Petroleum Group transitions to Energy Group

Petroleum Group transitions to Energy Group

In a drive to better reflect the diversification of the energy mix, the Petroleum Group of the Geological Society of London is broadening its remit to become the Energy Group.

In a drive to better reflect the diversification of the energy mix, the Petroleum Group of the Geological Society of London is broadening its remit to become the Energy Group.

Expronews spoke to Caroline Gill, who chairs the committee of volunteers running the Energy Group. “There was broad consensus that we needed to respond to the direction in which Geoscience is diversifying in the energy supply landscape,” she says.

Caroline adds: “In addition, people working in industries like geothermal and carbon capture, utilisation and storage, who are geoscientists, currently do not have an affinity with any of the specialist groups in the society.
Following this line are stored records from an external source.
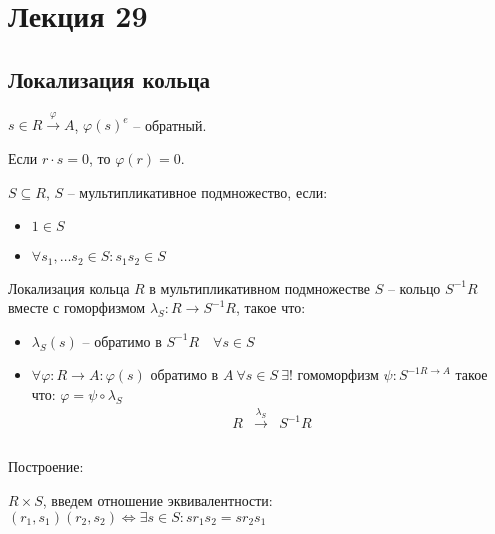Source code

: \documentclass[11pt]{book}
\theoremstyle{definition}
\theoremstyle{plain}
\theoremstyle{plain}
\theoremstyle{definition}
\theoremstyle{remark}
\begin{document}
\section{Лекция 29}
\subsection{Локализация кольца}
$ s \in  R \stackrel{ \varphi } \longrightarrow A$, $ \varphi (s) ^{e}$ -- обратный.

Если $ r \cdot s = 0$, то $ \varphi (r) = 0$.
\begin{defn}
    $ S \subseteq R$, $ S$ -- мультипликативное подмножество, если:
    \begin{itemize}
	\item $ 1 \in  S$ 
	    \item  $\forall s_1, \ldots  s_2 \in  S: s_1 s_2 \in S$
    \end{itemize}
\end{defn}
\begin{defn}
    Локализация кольца $ R$ в мультипликативном подмножестве $ S$ -- кольцо $ S^{-1}R$ вместе с гоморфизмом $ \lambda_S: R  \to S^{-1}R $, такое что:
    \begin{itemize}
	\item  $ \lambda_S(s)$ -- обратимо в $ S^{-1}R \quad \forall s \in S$ 
	\item $ \forall \varphi : R \to  A: \varphi (s) $ обратимо в $ A ~ \forall s \in  S ~ \exists ! $ гомоморфизм $ \psi : S^{-1 R \to  A} $ такое что: $ \varphi  = \psi \circ \lambda_S$
	    $$
	    \begin{array}{ccc} %
		R & \stackrel{\lambda _S}  \longrightarrow&  S^{-1}R\\  
			\\

	    \end{array}
	    $$
    \end{itemize}
\end{defn}
Построение:

$ R \times S$, введем отношение эквивалентности: $ (r_1, s_1) (r_2, s_2) \Leftrightarrow \exists s \in  S: s r_1 s_2 = s r_2 s_1 $
\end{document}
We feel that with the transition to the Energy Group, we can engage more actively with geoscientists working in the full lifecycle of energy provision to society today and in the future.”

The Energy Group is actively looking for fellows and candidate fellows of the Geological Society to join the committee. Find more information how to join click here.

The Energy group is run by a committee drawing on participants from industry and academia. It was launched on the back of the North Sea oil and gas sector that grew rapidly in the 1970’s. The committee organises an Annual Dinner, makes several awards rewarding individual contributions to excellence in Energy Geoscience  and organises a wide array of technical conferences.

“Our conference agenda will also reflect the broadening of our remit,” Caroline says, “with a Carbon Capture, Utilisation and Storage event lined up for late 2021.” At the same time, the Energy Group will continue to organise conferences within the petroleum geology realm, and continue to represent geoscientists working in this still important sector.

The Energy Group is a key part of the activities of the Geological Society, with more than 2,500 Fellows being members of the Group. The Group’s events generate important revenue for the Society, thereby allowing a range of outreach activities to be organised.